American actor (born 1975)

Jason Christopher Marsden (born January 3, 1975) is an American actor, who has done numerous voice roles in animated films, as well as various television series and video games. He is best known for his voice roles as the voice of the Disney character Max Goof, since 1995, Kovu in The Lion King II: Simba's Pride, Haku in the English dub of Spirited Away, Chester McBadbat in The Fairly OddParents, Matt Olsen/Shagon in W.I.T.C.H., Chase Young in Xiaolin Showdown, Richie Foley / Gear in Static Shock, Tino Tonitini in The Weekenders, Nermal in The Garfield Show and the title character in the Tak and the Power of Juju video game trilogy (Tak and the Power of Juju, Tak 2: The Staff of Dreams and Tak: The Great Juju Challenge) from 2003 to 2005. He is also known for voicing Thackery Binx in the film Hocus Pocus (1993).

== Early life ==
Jason Christopher Marsden was born in Providence, Rhode Island, on January 3, 1975, to Linda (née Williams), and Myles Marsden (1936–2019). Linda was a former fashion model and Myles was a former premier danseur of the Yugoslav National Ballet.
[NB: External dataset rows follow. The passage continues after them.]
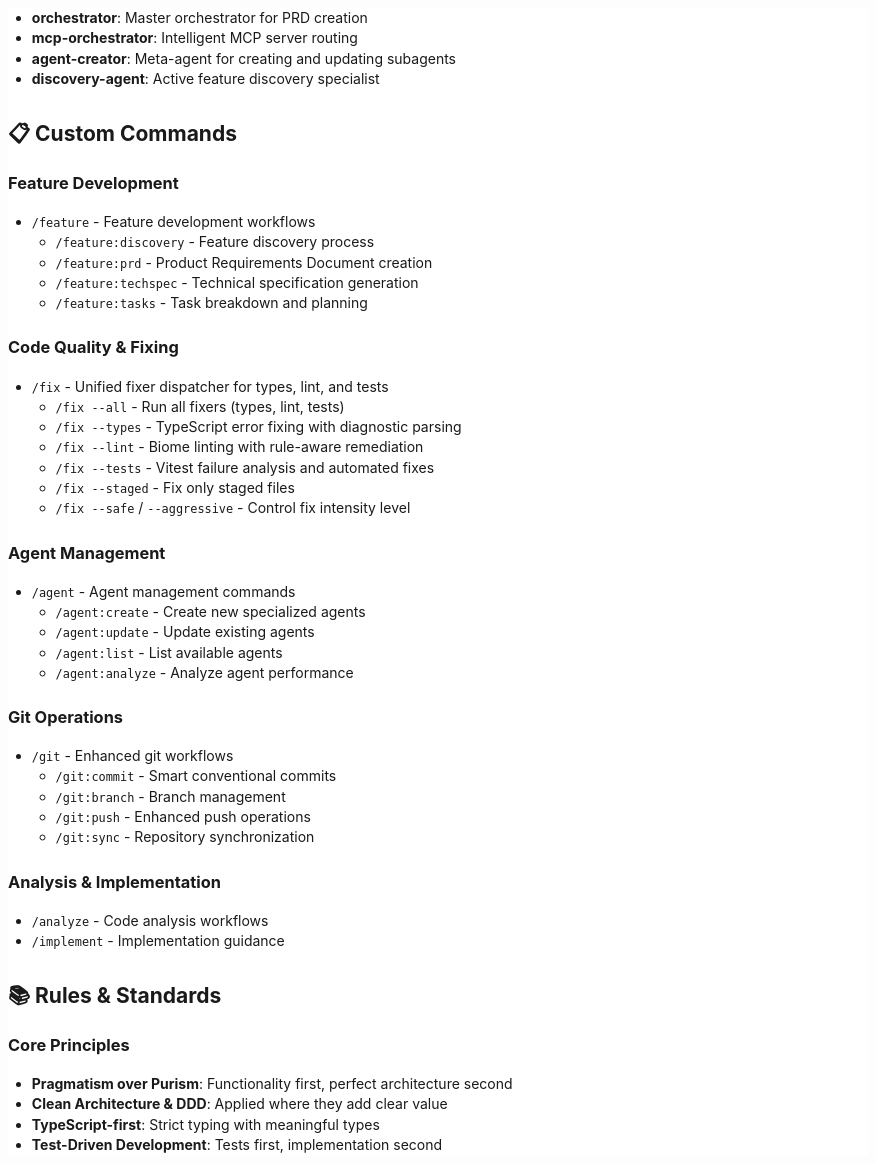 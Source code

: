 - **orchestrator**: Master orchestrator for PRD creation
- **mcp-orchestrator**: Intelligent MCP server routing
- **agent-creator**: Meta-agent for creating and updating subagents
- **discovery-agent**: Active feature discovery specialist

## 📋 Custom Commands

### Feature Development

- `/feature` - Feature development workflows
  - `/feature:discovery` - Feature discovery process
  - `/feature:prd` - Product Requirements Document creation
  - `/feature:techspec` - Technical specification generation
  - `/feature:tasks` - Task breakdown and planning

### Code Quality & Fixing

- `/fix` - Unified fixer dispatcher for types, lint, and tests
  - `/fix --all` - Run all fixers (types, lint, tests)
  - `/fix --types` - TypeScript error fixing with diagnostic parsing
  - `/fix --lint` - Biome linting with rule-aware remediation
  - `/fix --tests` - Vitest failure analysis and automated fixes
  - `/fix --staged` - Fix only staged files
  - `/fix --safe` / `--aggressive` - Control fix intensity level

### Agent Management

- `/agent` - Agent management commands
  - `/agent:create` - Create new specialized agents
  - `/agent:update` - Update existing agents
  - `/agent:list` - List available agents
  - `/agent:analyze` - Analyze agent performance

### Git Operations

- `/git` - Enhanced git workflows
  - `/git:commit` - Smart conventional commits
  - `/git:branch` - Branch management
  - `/git:push` - Enhanced push operations
  - `/git:sync` - Repository synchronization

### Analysis & Implementation

- `/analyze` - Code analysis workflows
- `/implement` - Implementation guidance

## 📚 Rules & Standards

### Core Principles

- **Pragmatism over Purism**: Functionality first, perfect architecture second
- **Clean Architecture & DDD**: Applied where they add clear value
- **TypeScript-first**: Strict typing with meaningful types
- **Test-Driven Development**: Tests first, implementation second

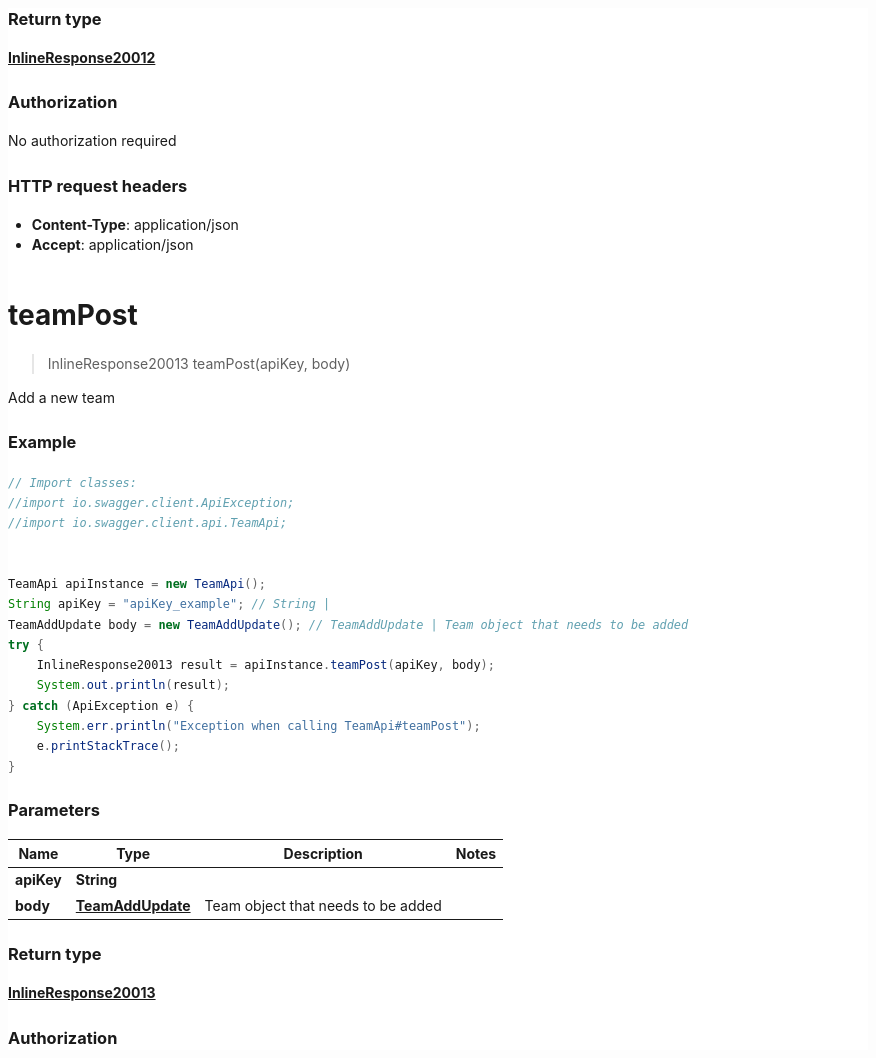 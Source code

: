 ### Return type

[**InlineResponse20012**](InlineResponse20012.md)

### Authorization

No authorization required

### HTTP request headers

 - **Content-Type**: application/json
 - **Accept**: application/json

<a name="teamPost"></a>
# **teamPost**
> InlineResponse20013 teamPost(apiKey, body)

Add a new team



### Example
```java
// Import classes:
//import io.swagger.client.ApiException;
//import io.swagger.client.api.TeamApi;


TeamApi apiInstance = new TeamApi();
String apiKey = "apiKey_example"; // String | 
TeamAddUpdate body = new TeamAddUpdate(); // TeamAddUpdate | Team object that needs to be added
try {
    InlineResponse20013 result = apiInstance.teamPost(apiKey, body);
    System.out.println(result);
} catch (ApiException e) {
    System.err.println("Exception when calling TeamApi#teamPost");
    e.printStackTrace();
}
```

### Parameters

Name | Type | Description  | Notes
------------- | ------------- | ------------- | -------------
 **apiKey** | **String**|  |
 **body** | [**TeamAddUpdate**](TeamAddUpdate.md)| Team object that needs to be added |

### Return type

[**InlineResponse20013**](InlineResponse20013.md)

### Authorization
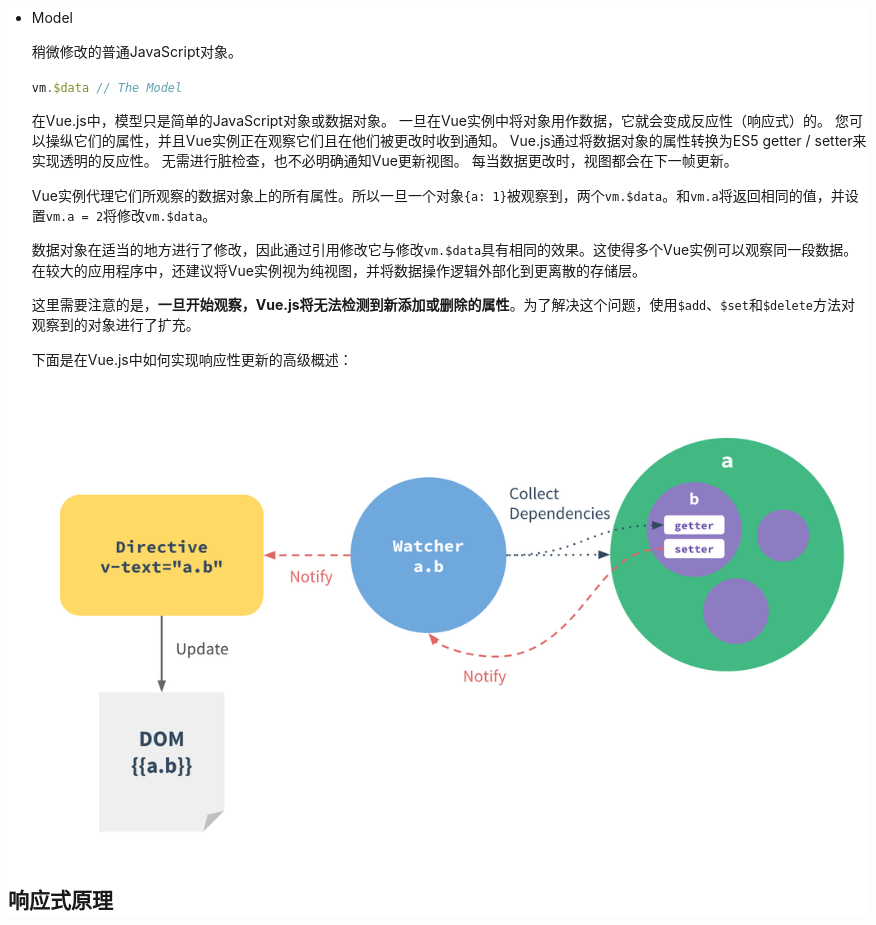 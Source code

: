 *   Model

    稍微修改的普通JavaScript对象。

    ```js
    vm.$data // The Model
    ```

    在Vue.js中，模型只是简单的JavaScript对象或数据对象。 一旦在Vue实例中将对象用作数据，它就会变成反应性（响应式）的。 您可以操纵它们的属性，并且Vue实例正在观察它们且在他们被更改时收到通知。 Vue.js通过将数据对象的属性转换为ES5 getter / setter来实现透明的反应性。 无需进行脏检查，也不必明确通知Vue更新视图。 每当数据更改时，视图都会在下一帧更新。

    Vue实例代理它们所观察的数据对象上的所有属性。所以一旦一个对象`{a: 1}`被观察到，两个`vm.$data`。和`vm.a`将返回相同的值，并设置`vm.a = 2`将修改`vm.$data`。

    数据对象在适当的地方进行了修改，因此通过引用修改它与修改`vm.$data`具有相同的效果。这使得多个Vue实例可以观察同一段数据。在较大的应用程序中，还建议将Vue实例视为纯视图，并将数据操作逻辑外部化到更离散的存储层。

    这里需要注意的是，**一旦开始观察，Vue.js将无法检测到新添加或删除的属性**。为了解决这个问题，使用`$add`、`$set`和`$delete`方法对观察到的对象进行了扩充。

    下面是在Vue.js中如何实现响应性更新的高级概述：

    ![Data Observation](./images/data.png)

    

    

    

    

    

## 响应式原理
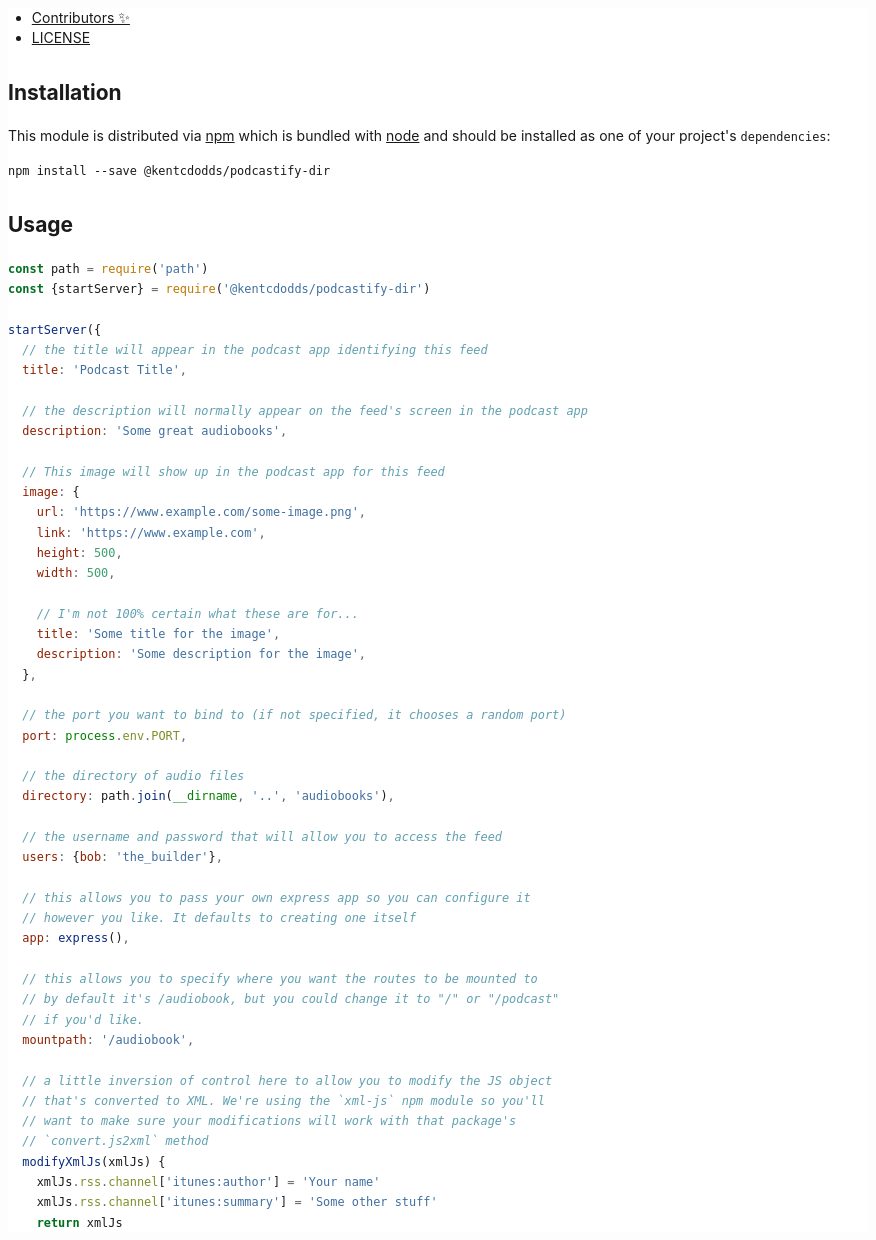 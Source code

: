 - [Contributors ✨](#contributors-)
- [LICENSE](#license)



## Installation

This module is distributed via [npm][npm] which is bundled with [node][node] and
should be installed as one of your project's `dependencies`:

```
npm install --save @kentcdodds/podcastify-dir
```

## Usage

```javascript
const path = require('path')
const {startServer} = require('@kentcdodds/podcastify-dir')

startServer({
  // the title will appear in the podcast app identifying this feed
  title: 'Podcast Title',

  // the description will normally appear on the feed's screen in the podcast app
  description: 'Some great audiobooks',

  // This image will show up in the podcast app for this feed
  image: {
    url: 'https://www.example.com/some-image.png',
    link: 'https://www.example.com',
    height: 500,
    width: 500,

    // I'm not 100% certain what these are for...
    title: 'Some title for the image',
    description: 'Some description for the image',
  },

  // the port you want to bind to (if not specified, it chooses a random port)
  port: process.env.PORT,

  // the directory of audio files
  directory: path.join(__dirname, '..', 'audiobooks'),

  // the username and password that will allow you to access the feed
  users: {bob: 'the_builder'},

  // this allows you to pass your own express app so you can configure it
  // however you like. It defaults to creating one itself
  app: express(),

  // this allows you to specify where you want the routes to be mounted to
  // by default it's /audiobook, but you could change it to "/" or "/podcast"
  // if you'd like.
  mountpath: '/audiobook',

  // a little inversion of control here to allow you to modify the JS object
  // that's converted to XML. We're using the `xml-js` npm module so you'll
  // want to make sure your modifications will work with that package's
  // `convert.js2xml` method
  modifyXmlJs(xmlJs) {
    xmlJs.rss.channel['itunes:author'] = 'Your name'
    xmlJs.rss.channel['itunes:summary'] = 'Some other stuff'
    return xmlJs
```

[npm]: https://www.npmjs.com
[node]: https://nodejs.org
[build-badge]: https://img.shields.io/github/workflow/status/kentcdodds/podcastify-dir/validate?logo=github&style=flat-square
[build]: https://github.com/kentcdodds/podcastify-dir/actions?query=workflow%3Avalidate
[coverage-badge]: https://img.shields.io/codecov/c/github/kentcdodds/podcastify-dir.svg?style=flat-square
[coverage]: https://codecov.io/github/kentcdodds/podcastify-dir
[version-badge]: https://img.shields.io/npm/v/@kentcdodds/podcastify-dir.svg?style=flat-square
[package]: https://www.npmjs.com/package/@kentcdodds/podcastify-dir
[downloads-badge]: https://img.shields.io/npm/dm/@kentcdodds/podcastify-dir.svg?style=flat-square
[npmtrends]: http://www.npmtrends.com/@kentcdodds/podcastify-dir
[license-badge]: https://img.shields.io/npm/l/@kentcdodds/podcastify-dir.svg?style=flat-square
[license]: https://github.com/kentcdodds/podcastify-dir/blob/master/LICENSE
[prs-badge]: https://img.shields.io/badge/PRs-welcome-brightgreen.svg?style=flat-square
[prs]: http://makeapullrequest.com
[coc-badge]: https://img.shields.io/badge/code%20of-conduct-ff69b4.svg?style=flat-square
[coc]: https://github.com/kentcdodds/podcastify-dir/blob/master/other/CODE_OF_CONDUCT.md
[emojis]: https://github.com/all-contributors/all-contributors#emoji-key
[all-contributors]: https://github.com/all-contributors/all-contributors
[bugs]: https://github.com/kentcdodds/podcastify-dir/issues?utf8=%E2%9C%93&q=is%3Aissue+is%3Aopen+sort%3Acreated-desc+label%3Abug
[requests]: https://github.com/kentcdodds/podcastify-dir/issues?utf8=%E2%9C%93&q=is%3Aissue+is%3Aopen+sort%3Areactions-%2B1-desc+label%3Aenhancement
[good-first-issue]: https://github.com/kentcdodds/podcastify-dir/issues?utf8=%E2%9C%93&q=is%3Aissue+is%3Aopen+sort%3Areactions-%2B1-desc+label%3Aenhancement+label%3A%22good+first+issue%22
Marsden has three older half-siblings from his father's first marriage to Croatian dancer Ivanka Herci Munitic: Ana Fox (née Marsden), ballet dancer Richard Anton "Rick" Marsden, and Mark Marsden.

== Career ==
In 1986, Marsden got his first professional acting job as the character A. J. Quartermaine in the television series General Hospital. In 1987, at the age of 12, Marsden booked his first major film role in the science fiction film Robot Jox, which was released two years after filming because of the studio's financial problems. This was followed soon afterwards by the role of Eddie Munster in the TV series remake of The Munsters titled The Munsters Today. At the same time, Marsden voiced Cavin in Adventures of the Gummi Bears and became the announcer of The Mickey Mouse Club. Marsden continued his career with many guest star appearances on prime time sitcoms. In 1990, he was the voice of Peter Pan in Peter Pan and the Pirates, which ran for two seasons and in 1992, he landed the role of Dash X in Eerie, Indiana. He provided the voice of Thackery Binx's cat and human form in Hocus Pocus (1993), and reprised the role in the Hocus Pocus Villain Spelltacular. His next roles included voicing Goofy's son Max Goof in Disney's A Goofy Movie (1995), as well as in the sequel An Extremely Goofy Movie (2000) and also had a supporting role in White Squall (1996). Marsden also did the voice of Garrett Miller on Extreme Ghostbusters and the younger versions of Shere Khan and King Louie on Jungle Cubs, which was a prequel to Disney's hit film Jungle Book and also continued his role as Max Goof on Disney's House of Mouse.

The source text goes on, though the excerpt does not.